**DIRECTIONS FOR THIS TASK:** Report back every line in the data that includes the string "fundamental".

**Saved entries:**
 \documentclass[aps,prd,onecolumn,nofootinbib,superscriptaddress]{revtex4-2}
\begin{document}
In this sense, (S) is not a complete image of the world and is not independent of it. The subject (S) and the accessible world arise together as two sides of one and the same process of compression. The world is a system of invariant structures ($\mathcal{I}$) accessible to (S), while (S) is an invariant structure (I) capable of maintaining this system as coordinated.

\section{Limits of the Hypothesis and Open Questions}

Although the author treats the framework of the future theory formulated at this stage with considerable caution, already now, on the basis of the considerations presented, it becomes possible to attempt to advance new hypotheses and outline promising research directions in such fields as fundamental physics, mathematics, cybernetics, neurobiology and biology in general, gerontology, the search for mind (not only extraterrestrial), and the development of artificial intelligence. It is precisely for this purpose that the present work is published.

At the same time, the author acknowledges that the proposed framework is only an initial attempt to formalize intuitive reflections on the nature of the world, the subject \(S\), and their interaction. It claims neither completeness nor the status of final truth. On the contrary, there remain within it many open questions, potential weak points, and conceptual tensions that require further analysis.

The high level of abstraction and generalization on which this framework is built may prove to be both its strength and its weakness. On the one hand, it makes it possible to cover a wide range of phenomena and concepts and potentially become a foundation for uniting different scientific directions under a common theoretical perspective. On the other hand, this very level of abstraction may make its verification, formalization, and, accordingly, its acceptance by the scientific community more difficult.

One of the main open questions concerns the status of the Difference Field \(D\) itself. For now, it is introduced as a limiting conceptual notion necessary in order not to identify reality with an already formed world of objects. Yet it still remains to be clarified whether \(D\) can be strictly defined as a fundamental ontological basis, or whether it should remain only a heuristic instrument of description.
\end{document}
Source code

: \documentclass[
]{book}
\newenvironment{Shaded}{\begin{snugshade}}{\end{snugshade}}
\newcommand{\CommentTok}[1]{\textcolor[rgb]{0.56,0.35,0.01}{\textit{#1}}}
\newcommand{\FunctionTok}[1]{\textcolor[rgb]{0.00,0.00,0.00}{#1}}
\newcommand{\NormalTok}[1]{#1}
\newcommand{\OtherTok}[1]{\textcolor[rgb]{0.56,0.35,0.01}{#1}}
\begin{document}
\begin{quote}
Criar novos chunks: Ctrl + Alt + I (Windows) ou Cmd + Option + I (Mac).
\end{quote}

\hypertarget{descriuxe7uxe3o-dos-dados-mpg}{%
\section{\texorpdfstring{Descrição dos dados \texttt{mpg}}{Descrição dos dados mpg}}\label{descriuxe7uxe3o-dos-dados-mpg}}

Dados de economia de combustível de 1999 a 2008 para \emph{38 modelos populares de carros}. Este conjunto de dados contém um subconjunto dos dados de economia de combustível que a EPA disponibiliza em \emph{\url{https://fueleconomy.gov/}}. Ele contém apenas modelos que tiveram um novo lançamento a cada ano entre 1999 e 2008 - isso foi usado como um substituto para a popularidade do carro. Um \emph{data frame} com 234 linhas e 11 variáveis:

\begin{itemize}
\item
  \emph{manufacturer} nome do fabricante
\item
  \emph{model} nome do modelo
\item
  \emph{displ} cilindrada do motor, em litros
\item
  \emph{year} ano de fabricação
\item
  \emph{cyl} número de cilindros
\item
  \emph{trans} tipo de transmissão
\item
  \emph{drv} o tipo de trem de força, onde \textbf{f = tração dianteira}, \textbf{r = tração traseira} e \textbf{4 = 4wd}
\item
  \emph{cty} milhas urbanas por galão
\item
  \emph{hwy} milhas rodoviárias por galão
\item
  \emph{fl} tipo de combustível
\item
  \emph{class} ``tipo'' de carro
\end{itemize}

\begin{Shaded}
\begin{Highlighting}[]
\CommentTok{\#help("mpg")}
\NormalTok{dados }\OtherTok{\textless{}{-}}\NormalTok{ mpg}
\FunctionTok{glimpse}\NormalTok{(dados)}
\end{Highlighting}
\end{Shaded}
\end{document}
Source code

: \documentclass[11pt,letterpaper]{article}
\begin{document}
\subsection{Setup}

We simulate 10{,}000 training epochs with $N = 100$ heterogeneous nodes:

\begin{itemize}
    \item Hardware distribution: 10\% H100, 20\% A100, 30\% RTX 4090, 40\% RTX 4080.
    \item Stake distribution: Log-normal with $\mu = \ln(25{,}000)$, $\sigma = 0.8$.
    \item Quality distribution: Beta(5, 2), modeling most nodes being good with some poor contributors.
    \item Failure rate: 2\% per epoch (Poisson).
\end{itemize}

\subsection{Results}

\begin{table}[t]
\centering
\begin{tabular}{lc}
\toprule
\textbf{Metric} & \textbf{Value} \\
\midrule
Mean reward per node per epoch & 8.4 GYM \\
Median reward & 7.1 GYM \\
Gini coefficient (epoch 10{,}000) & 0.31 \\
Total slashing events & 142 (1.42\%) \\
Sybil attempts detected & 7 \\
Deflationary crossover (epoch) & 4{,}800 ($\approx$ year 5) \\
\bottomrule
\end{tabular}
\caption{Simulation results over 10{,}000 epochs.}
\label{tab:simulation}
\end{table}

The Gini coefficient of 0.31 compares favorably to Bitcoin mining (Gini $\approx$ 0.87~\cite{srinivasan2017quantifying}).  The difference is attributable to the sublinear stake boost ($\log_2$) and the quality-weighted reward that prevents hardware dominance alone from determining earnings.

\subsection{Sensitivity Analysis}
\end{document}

**EXERCISE SOLUTION:**
Although the author treats the framework of the future theory formulated at this stage with considerable caution, already now, on the basis of the considerations presented, it becomes possible to attempt to advance new hypotheses and outline promising research directions in such fields as fundamental physics, mathematics, cybernetics, neurobiology and biology in general, gerontology, the search for mind (not only extraterrestrial), and the development of artificial intelligence. It is precisely for this purpose that the present work is published.
One of the main open questions concerns the status of the Difference Field \(D\) itself. For now, it is introduced as a limiting conceptual notion necessary in order not to identify reality with an already formed world of objects. Yet it still remains to be clarified whether \(D\) can be strictly defined as a fundamental ontological basis, or whether it should remain only a heuristic instrument of description.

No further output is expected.